**ACTION ITEM**
Reproduce the entries exactly and omit the pictures.

Stored records

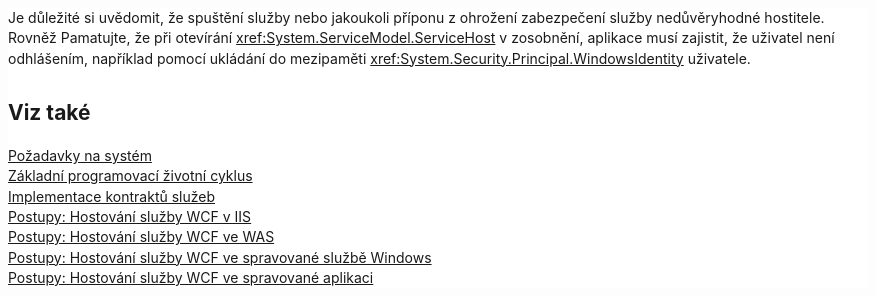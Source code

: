  Je důležité si uvědomit, že spuštění služby nebo jakoukoli příponu z ohrožení zabezpečení služby nedůvěryhodné hostitele. Rovněž Pamatujte, že při otevírání <xref:System.ServiceModel.ServiceHost> v zosobnění, aplikace musí zajistit, že uživatel není odhlášením, například pomocí ukládání do mezipaměti <xref:System.Security.Principal.WindowsIdentity> uživatele.  
  
## <a name="see-also"></a>Viz také  
 [Požadavky na systém](../../../docs/framework/wcf/wcf-system-requirements.md)  
 [Základní programovací životní cyklus](../../../docs/framework/wcf/basic-programming-lifecycle.md)  
 [Implementace kontraktů služeb](../../../docs/framework/wcf/implementing-service-contracts.md)  
 [Postupy: Hostování služby WCF v IIS](../../../docs/framework/wcf/feature-details/how-to-host-a-wcf-service-in-iis.md)  
 [Postupy: Hostování služby WCF ve WAS](../../../docs/framework/wcf/feature-details/how-to-host-a-wcf-service-in-was.md)  
 [Postupy: Hostování služby WCF ve spravované službě Windows](../../../docs/framework/wcf/feature-details/how-to-host-a-wcf-service-in-a-managed-windows-service.md)  
 [Postupy: Hostování služby WCF ve spravované aplikaci](../../../docs/framework/wcf/how-to-host-a-wcf-service-in-a-managed-application.md)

**WRITTEN RESPONSE**
Source code

:  Je důležité si uvědomit, že spuštění služby nebo jakoukoli příponu z ohrožení zabezpečení služby nedůvěryhodné hostitele. Rovněž Pamatujte, že při otevírání <xref:System.ServiceModel.ServiceHost> v zosobnění, aplikace musí zajistit, že uživatel není odhlášením, například pomocí ukládání do mezipaměti <xref:System.Security.Principal.WindowsIdentity> uživatele.  
  
## <a name="see-also"></a>Viz také  
 [Požadavky na systém](../../../docs/framework/wcf/wcf-system-requirements.md)  
 [Základní programovací životní cyklus](../../../docs/framework/wcf/basic-programming-lifecycle.md)  
 [Implementace kontraktů služeb](../../../docs/framework/wcf/implementing-service-contracts.md)  
 [Postupy: Hostování služby WCF v IIS](../../../docs/framework/wcf/feature-details/how-to-host-a-wcf-service-in-iis.md)  
 [Postupy: Hostování služby WCF ve WAS](../../../docs/framework/wcf/feature-details/how-to-host-a-wcf-service-in-was.md)  
 [Postupy: Hostování služby WCF ve spravované službě Windows](../../../docs/framework/wcf/feature-details/how-to-host-a-wcf-service-in-a-managed-windows-service.md)  
 [Postupy: Hostování služby WCF ve spravované aplikaci](../../../docs/framework/wcf/how-to-host-a-wcf-service-in-a-managed-application.md)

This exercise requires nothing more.